> [What you should do] Please say how many lines below include the word "github", with nothing beyond the number.

# # #

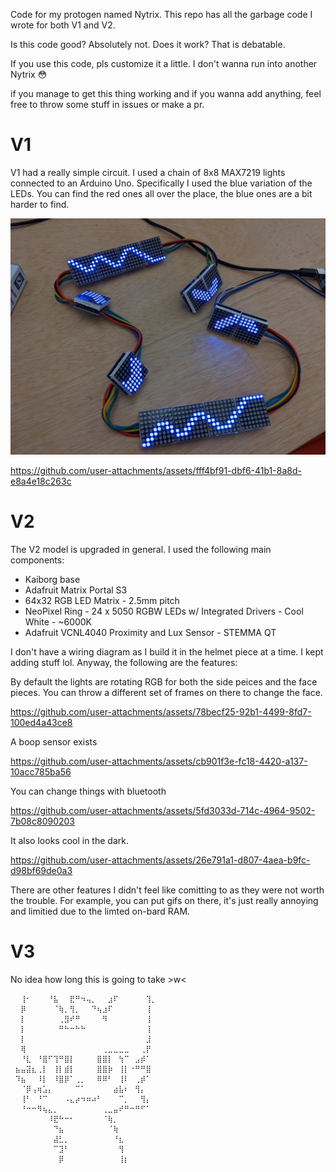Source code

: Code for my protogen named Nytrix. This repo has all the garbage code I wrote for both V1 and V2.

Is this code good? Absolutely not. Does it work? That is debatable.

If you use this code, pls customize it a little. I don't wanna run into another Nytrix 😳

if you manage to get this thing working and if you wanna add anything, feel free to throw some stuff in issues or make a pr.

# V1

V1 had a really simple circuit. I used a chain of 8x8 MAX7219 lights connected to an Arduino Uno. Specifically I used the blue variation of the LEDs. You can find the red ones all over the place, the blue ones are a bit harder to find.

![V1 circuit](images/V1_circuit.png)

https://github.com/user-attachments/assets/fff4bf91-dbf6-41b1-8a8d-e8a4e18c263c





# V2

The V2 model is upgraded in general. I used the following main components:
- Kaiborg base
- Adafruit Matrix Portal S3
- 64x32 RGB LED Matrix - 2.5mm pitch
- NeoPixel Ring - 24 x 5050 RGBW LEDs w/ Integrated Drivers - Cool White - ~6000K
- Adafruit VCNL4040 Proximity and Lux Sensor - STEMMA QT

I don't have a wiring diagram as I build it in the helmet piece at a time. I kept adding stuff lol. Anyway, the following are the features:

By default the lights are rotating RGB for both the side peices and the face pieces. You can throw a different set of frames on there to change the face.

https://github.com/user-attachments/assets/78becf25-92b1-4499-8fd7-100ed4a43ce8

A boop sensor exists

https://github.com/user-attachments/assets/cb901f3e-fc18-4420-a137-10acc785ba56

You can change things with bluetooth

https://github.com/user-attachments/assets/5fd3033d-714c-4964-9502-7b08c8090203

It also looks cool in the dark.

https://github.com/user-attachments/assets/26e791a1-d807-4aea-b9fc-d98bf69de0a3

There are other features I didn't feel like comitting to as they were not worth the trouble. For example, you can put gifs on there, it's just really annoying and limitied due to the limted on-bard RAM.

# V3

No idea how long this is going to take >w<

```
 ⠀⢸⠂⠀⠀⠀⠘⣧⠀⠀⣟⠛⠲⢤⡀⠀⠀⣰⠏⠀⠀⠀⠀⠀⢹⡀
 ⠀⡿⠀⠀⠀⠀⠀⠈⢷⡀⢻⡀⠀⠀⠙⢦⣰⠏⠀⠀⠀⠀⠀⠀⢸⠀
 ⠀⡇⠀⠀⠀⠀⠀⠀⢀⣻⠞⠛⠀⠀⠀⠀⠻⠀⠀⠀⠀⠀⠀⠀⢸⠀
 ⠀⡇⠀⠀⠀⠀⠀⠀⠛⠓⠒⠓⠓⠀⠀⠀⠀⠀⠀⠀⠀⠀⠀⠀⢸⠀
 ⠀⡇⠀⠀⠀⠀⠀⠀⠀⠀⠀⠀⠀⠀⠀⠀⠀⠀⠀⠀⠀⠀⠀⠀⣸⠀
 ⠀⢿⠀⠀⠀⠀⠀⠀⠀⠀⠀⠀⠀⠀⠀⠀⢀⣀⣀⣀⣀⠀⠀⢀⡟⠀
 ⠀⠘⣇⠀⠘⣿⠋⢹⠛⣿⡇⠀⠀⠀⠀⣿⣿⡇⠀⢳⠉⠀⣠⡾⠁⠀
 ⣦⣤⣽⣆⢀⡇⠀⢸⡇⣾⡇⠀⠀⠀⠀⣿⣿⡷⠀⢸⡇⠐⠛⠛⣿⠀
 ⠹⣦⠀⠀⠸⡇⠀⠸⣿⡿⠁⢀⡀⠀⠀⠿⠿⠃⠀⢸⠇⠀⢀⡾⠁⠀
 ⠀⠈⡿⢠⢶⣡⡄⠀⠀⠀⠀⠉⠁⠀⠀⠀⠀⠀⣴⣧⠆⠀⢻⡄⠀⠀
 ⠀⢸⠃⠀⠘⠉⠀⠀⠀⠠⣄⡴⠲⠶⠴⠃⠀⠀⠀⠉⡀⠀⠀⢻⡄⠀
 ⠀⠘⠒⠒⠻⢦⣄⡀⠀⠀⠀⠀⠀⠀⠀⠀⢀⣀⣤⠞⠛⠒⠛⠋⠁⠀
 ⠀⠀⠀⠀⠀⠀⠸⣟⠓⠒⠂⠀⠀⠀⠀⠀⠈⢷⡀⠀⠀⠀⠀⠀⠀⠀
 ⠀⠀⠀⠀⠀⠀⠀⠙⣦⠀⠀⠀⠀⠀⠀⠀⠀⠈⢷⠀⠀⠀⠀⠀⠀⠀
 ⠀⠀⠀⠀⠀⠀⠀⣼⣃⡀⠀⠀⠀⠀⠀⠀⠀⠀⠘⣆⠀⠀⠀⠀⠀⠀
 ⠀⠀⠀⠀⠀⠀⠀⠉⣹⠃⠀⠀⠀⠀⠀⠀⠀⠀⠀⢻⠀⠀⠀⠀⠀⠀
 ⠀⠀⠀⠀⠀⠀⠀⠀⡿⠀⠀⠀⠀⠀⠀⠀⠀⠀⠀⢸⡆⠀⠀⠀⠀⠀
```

# # #

> [Exercise output] 5